Jakarta (ANTARA) - Duta Besar China untuk Perhimpunan Bangsa Asia Tenggara (ASEAN), Huang Xilian, berharap kode etik atau code of conduct untuk Laut China Selatan dapat diselesaikan dalam waktu tiga tahun, sebagaimana telah ditetapkan dalam jadwal yang ditentukan.

“Proses (kode etik) berjalan dengan baik. Kita telah menyelesaikan pembacaan pertama (first reading) dan sudah memulai pembicaraan kedua. Saya berharap dapat selesai dalam waktu tiga tahun sebagaimana dikatakan pimpinan saya sebelumnya,” kata Dubes Huang dalam acara resepsi perpisahan dirinya di Hotel Mulia Jakarta, Rabu malam (6/11).

Sebelumnya, Perdana Menteri China mengatakan siap bekerja dengan negara-negara Asia Tenggara untuk mempertahankan perdamaian dan stabilitas jangka panjang Laut China Selatan sesuai dengan jadwal yang ditetapkan selama tiga tahun.

Dalam kesempatan tersebut, Dubes Huang menyebut Laut China Selatan merupakan sisa-sisa sejarah antara China dan beberapa negara anggrota ASEAN.

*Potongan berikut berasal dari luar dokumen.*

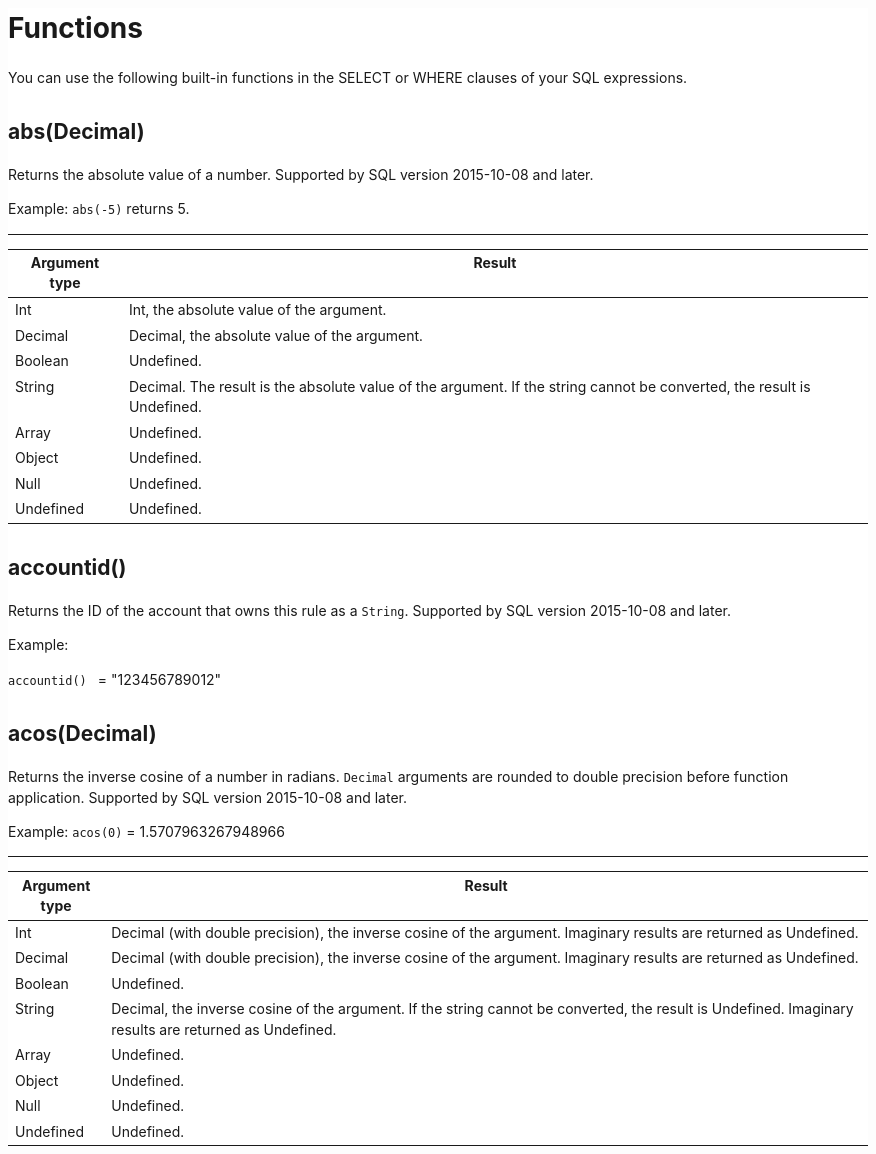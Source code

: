# Functions<a name="iot-sql-functions"></a>

You can use the following built\-in functions in the SELECT or WHERE clauses of your SQL expressions\.

## abs\(Decimal\)<a name="iot-func-abs"></a>

Returns the absolute value of a number\. Supported by SQL version 2015\-10\-08 and later\.

Example: `abs(-5)` returns 5\.


****  

| Argument type | Result | 
| --- | --- | 
| Int | Int, the absolute value of the argument\. | 
| Decimal | Decimal, the absolute value of the argument\. | 
| Boolean | Undefined\. | 
| String | Decimal\. The result is the absolute value of the argument\. If the string cannot be converted, the result is Undefined\. | 
| Array | Undefined\. | 
| Object | Undefined\. | 
| Null | Undefined\. | 
| Undefined | Undefined\. | 

## accountid\(\)<a name="iot-sql-function-accountid"></a>

Returns the ID of the account that owns this rule as a `String`\. Supported by SQL version 2015\-10\-08 and later\.

Example:

`accountid() ` = "123456789012"

## acos\(Decimal\)<a name="iot-func-acos"></a>

Returns the inverse cosine of a number in radians\. `Decimal` arguments are rounded to double precision before function application\. Supported by SQL version 2015\-10\-08 and later\.

Example: `acos(0)` = 1\.5707963267948966 


****  

| Argument type | Result | 
| --- | --- | 
| Int | Decimal \(with double precision\), the inverse cosine of the argument\. Imaginary results are returned as Undefined\. | 
| Decimal | Decimal \(with double precision\), the inverse cosine of the argument\. Imaginary results are returned as Undefined\. | 
| Boolean | Undefined\. | 
| String | Decimal, the inverse cosine of the argument\. If the string cannot be converted, the result is Undefined\. Imaginary results are returned as Undefined\. | 
| Array | Undefined\. | 
| Object | Undefined\. | 
| Null | Undefined\. | 
| Undefined | Undefined\. | 
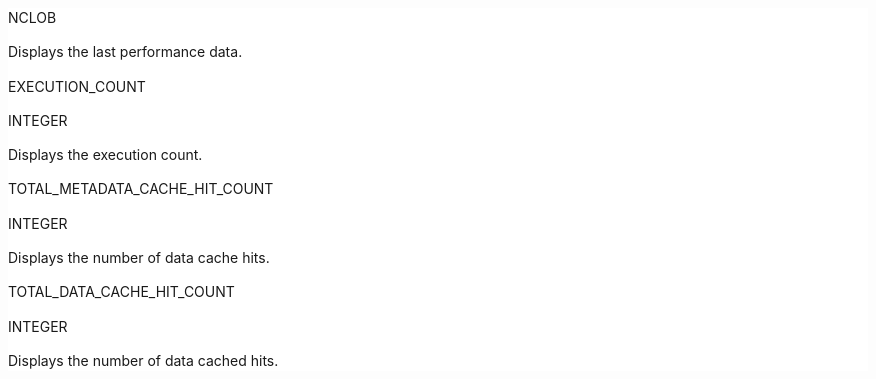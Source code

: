 NCLOB

</td>
<td valign="top">

Displays the last performance data.

</td>
</tr>
<tr>
<td valign="top">

EXECUTION\_COUNT

</td>
<td valign="top">

INTEGER

</td>
<td valign="top">

Displays the execution count.

</td>
</tr>
<tr>
<td valign="top">

TOTAL\_METADATA\_CACHE\_HIT\_COUNT

</td>
<td valign="top">

INTEGER

</td>
<td valign="top">

Displays the number of data cache hits.

</td>
</tr>
<tr>
<td valign="top">

TOTAL\_DATA\_CACHE\_HIT\_COUNT

</td>
<td valign="top">

INTEGER

</td>
<td valign="top">

Displays the number of data cached hits.

</td>
</tr>
<tr>
<td valign="top">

“Sisa sejarah ini menjadi rumit pada masa sekarang. Apabila tak dapat diselesaikan dalam satu malam, maka kita harus menghadapinya dengan baik. Kita tak boleh membiarkan perbedaan yang ada menjadi permasalahan,” katanya.

Dia pun berharap agar sasaran penyelesaian kode etik di Laut China Selatan dapat selesai sesuai target dan dapat membantu mempromosikan perdamaian dan stabilitas di kawasan.

Dalam KTT ke-22 ASEAN-China di Thailand pada 4 November lalu,Presiden Joko Widodo menegaskan pentingnya menumbuhkan kepercayaan strategis untuk menjaga stabilitas dan perdamaian di Laut China Selatan.

Menurut Jokowi, saling percaya akan terwujud jika semua pihak mengutamakan dialog dan penyelesaian sengketa secara damai, dan menghormati serta mematuhi hukum internasional termasuk UNCLOS 1982.

Laut China Selatan merupakan wilayah perairan strategis yang berbatasan dengan Brunei Darussalam, Filipina, Indonesia, Vietnam, Malaysia, dan Singapura.

China mengklaim hampir seluruh wilayah perairan itu sebagai bagian dari teritorialnya. Namun, hal itu ditentang oleh negara-negara ASEAN.

Aksi saling klaim sempat menimbulkan ketegangan dan berpotensi memicu konflik, demikian dilaporkan Reuters.